Paul Wasson, a cook at the Bangor location of Governor's Restaurant & Bakery, demonstrates how the restaurant loads take-out orders into a new type of container made of plastic and minerals. The business switched over to the material because of a ban on polystyrene foam taking effect in Bangor in 2020.

Bangor will not officially bar restaurants from selling their food in containers made of polystyrene foam — commonly called Styrofoam — for another six weeks, but many of the city’s culinary establishments have already made the jump to alternative materials.

The new ban will take effect on Jan. 1, a full year before an almost identical ban takes effect across the whole state of Maine.

Some Bangor restaurants took the plunge well before the City Council approved the new ban last May, switching over to alternative containers that are made from cardboard or other materials. Others have recently been working to phase out the last of their Styrofoam boxes and soup cups.

Under the new rule, vendors will not be able to provide food or beverages in containers that include polystyrene foam, a plastic material that is particularly hard to recycle. Councilors passed the measure in a 5-3 vote, with supporters arguing that the city should move faster than the rest of the state to prevent the environmental damage that comes from producing and disposing of polystyrene.

Starting in January, any Bangor businesses caught violating the ban for the first time will receive a written warning, followed by a fine of between $100 and $200 for a second offense, then between $250 and $500 for any subsequent violations, according to the rule.

On Nov. 5, the city sent out 267 letters reminding local businesses about the pending change, according to City Solicitor Norm Heitmann. Heitmann expects most businesses to comply with the new rule, but he said that the city will enforce the provision if it receives complaints about violations.

Several other Maine communities already have banned polystyrene, including Freeport, Portland, South Portland and Brunswick.

It’s not clear how Bangor’s ban will affect supermarkets, which are some of the largest food sellers in the city.
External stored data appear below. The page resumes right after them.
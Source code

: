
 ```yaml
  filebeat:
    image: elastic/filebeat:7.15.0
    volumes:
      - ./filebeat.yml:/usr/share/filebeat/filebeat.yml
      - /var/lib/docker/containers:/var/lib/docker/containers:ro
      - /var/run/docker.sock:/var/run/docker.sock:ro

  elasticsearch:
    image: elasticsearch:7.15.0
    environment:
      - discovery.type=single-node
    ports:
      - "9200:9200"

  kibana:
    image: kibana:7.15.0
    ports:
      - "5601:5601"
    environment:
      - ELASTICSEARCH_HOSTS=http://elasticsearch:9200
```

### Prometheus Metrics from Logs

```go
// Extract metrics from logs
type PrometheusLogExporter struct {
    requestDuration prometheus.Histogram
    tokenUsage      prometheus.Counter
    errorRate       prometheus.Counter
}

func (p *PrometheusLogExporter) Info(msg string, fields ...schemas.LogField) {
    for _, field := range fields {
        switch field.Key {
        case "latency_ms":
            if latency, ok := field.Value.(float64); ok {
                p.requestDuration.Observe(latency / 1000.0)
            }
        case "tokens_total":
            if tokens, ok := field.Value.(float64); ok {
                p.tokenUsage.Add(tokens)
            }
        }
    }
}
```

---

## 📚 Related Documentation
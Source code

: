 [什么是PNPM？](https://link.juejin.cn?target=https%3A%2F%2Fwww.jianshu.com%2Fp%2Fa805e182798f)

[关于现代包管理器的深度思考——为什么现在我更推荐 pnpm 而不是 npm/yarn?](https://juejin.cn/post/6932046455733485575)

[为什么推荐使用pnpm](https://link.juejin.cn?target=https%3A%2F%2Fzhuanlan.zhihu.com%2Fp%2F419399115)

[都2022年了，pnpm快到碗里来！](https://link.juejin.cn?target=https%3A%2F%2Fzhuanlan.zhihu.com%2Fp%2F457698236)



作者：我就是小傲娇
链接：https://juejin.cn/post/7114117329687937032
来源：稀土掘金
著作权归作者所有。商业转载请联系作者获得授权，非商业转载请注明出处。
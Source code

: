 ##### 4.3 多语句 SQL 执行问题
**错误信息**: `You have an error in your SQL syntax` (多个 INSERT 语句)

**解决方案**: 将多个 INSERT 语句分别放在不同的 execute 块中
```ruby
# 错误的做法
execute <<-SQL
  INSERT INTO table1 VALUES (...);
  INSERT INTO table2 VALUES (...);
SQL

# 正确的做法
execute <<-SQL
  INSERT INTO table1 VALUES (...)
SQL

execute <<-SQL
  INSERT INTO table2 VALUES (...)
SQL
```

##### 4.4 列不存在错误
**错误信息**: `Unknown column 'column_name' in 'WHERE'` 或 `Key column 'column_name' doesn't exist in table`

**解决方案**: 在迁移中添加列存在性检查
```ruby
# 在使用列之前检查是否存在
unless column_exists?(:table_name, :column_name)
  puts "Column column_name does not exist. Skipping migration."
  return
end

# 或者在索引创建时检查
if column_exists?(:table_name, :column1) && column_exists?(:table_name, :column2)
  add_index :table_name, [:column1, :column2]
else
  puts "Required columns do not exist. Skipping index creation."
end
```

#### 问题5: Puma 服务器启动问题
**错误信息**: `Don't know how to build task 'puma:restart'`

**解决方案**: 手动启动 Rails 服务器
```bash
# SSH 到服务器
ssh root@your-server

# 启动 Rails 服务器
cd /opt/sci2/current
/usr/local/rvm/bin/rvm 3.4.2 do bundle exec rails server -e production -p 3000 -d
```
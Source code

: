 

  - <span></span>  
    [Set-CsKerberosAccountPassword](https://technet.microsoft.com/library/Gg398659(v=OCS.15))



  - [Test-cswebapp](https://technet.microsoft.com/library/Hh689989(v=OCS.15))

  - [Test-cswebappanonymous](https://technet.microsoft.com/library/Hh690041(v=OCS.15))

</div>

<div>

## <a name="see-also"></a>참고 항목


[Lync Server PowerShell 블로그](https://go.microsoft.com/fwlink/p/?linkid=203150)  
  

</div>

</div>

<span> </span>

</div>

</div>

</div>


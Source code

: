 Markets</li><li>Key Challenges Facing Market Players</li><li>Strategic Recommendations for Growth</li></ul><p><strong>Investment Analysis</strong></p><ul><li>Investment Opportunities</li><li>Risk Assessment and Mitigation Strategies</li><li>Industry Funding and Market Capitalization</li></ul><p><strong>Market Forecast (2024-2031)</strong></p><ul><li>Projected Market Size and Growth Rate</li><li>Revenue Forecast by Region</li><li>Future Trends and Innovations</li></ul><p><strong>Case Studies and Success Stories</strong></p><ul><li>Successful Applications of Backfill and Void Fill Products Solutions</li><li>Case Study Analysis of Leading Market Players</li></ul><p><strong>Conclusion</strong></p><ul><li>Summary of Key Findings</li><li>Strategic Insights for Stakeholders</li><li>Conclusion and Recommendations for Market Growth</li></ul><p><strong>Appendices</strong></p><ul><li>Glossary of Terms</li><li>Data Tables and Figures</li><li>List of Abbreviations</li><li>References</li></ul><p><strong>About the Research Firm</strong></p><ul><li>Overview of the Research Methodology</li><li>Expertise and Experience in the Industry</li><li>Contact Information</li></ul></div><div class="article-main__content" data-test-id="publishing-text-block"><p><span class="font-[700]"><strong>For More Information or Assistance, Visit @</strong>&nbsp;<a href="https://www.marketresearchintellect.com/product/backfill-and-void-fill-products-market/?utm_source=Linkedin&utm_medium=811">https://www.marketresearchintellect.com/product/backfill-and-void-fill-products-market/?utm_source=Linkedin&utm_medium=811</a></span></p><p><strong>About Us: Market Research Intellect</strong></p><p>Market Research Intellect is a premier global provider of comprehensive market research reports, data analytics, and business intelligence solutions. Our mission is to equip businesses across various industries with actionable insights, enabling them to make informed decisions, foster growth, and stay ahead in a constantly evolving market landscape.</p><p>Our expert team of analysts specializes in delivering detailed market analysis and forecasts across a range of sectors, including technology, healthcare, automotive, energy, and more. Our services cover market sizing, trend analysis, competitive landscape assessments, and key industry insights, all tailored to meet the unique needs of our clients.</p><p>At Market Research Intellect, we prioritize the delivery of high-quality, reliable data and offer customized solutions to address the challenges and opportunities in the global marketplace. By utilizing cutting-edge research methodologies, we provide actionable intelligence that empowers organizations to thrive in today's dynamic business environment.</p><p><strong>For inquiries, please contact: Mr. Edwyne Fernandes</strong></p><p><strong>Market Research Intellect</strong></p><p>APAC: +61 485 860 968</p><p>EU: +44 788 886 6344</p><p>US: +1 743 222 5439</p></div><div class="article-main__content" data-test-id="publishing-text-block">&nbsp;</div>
Representatives from Shaw’s, Hannaford and Walmart either didn’t immediately respond to queries or didn’t directly answer how their offerings would change next year.

But representatives from three Bangor restaurants — Thai Etc., Dysart’s, and Governor’s Restaurant and Bakery — all said that they are close to switching entirely away from polystyrene foam. They said that the change will be expensive, costing some businesses between three and four times what they would have paid for polystyrene foam products.

Another local restaurant, Moe’s Original BBQ, said that it abandoned foam products almost two years ago. And on a regional level, Dunkin’ announced just this month that it would stop serving coffee out of polystyrene containers at all its New England locations by Dec. 1, according to WBUR.

John Mason, general manager of Dysart’s, said that its restaurants have replaced their foam boxes and cups with ones made from cardboard-like materials. The business, which has locations in Bangor and Hermon, already used some of those materials to box up its to-go orders, but is now using them widely and will probably use up the rest of its polystyrene products around Thanksgiving.

Although the statewide polystyrene ban won’t take effect until 2021, Dysart’s made the same changes at its Hermon restaurant so that customers would have a consistent experience.

“The cost is significant, but sometimes you have to absorb that cost for the larger good,” Mason said. “We’re looking at the bigger picture, of the environmental impact that it has.”

Because of the upcoming ban in Bangor, Governor’s, which has six locations from Presque Isle to Lewiston, has used its Queen City location as a testing ground for different alternatives to polystyrene foam before the statewide ban goes into effect a year later, according to Jason Clay, the company’s director of operations.

After trying out various materials, the Bangor location has now replaced its polystyrene to-go boxes with ones made from a plastic-mineral composite. Clay expects the company’s other locations to phase them in later next year.

“I think it’s good for our region to be forward-thinking about looking at this,” he said. “The more that we do look at these kinds of things and are kind of forcing some of these manufacturers to innovate with packaging, there will be some solutions that hopefully won’t cost as much.”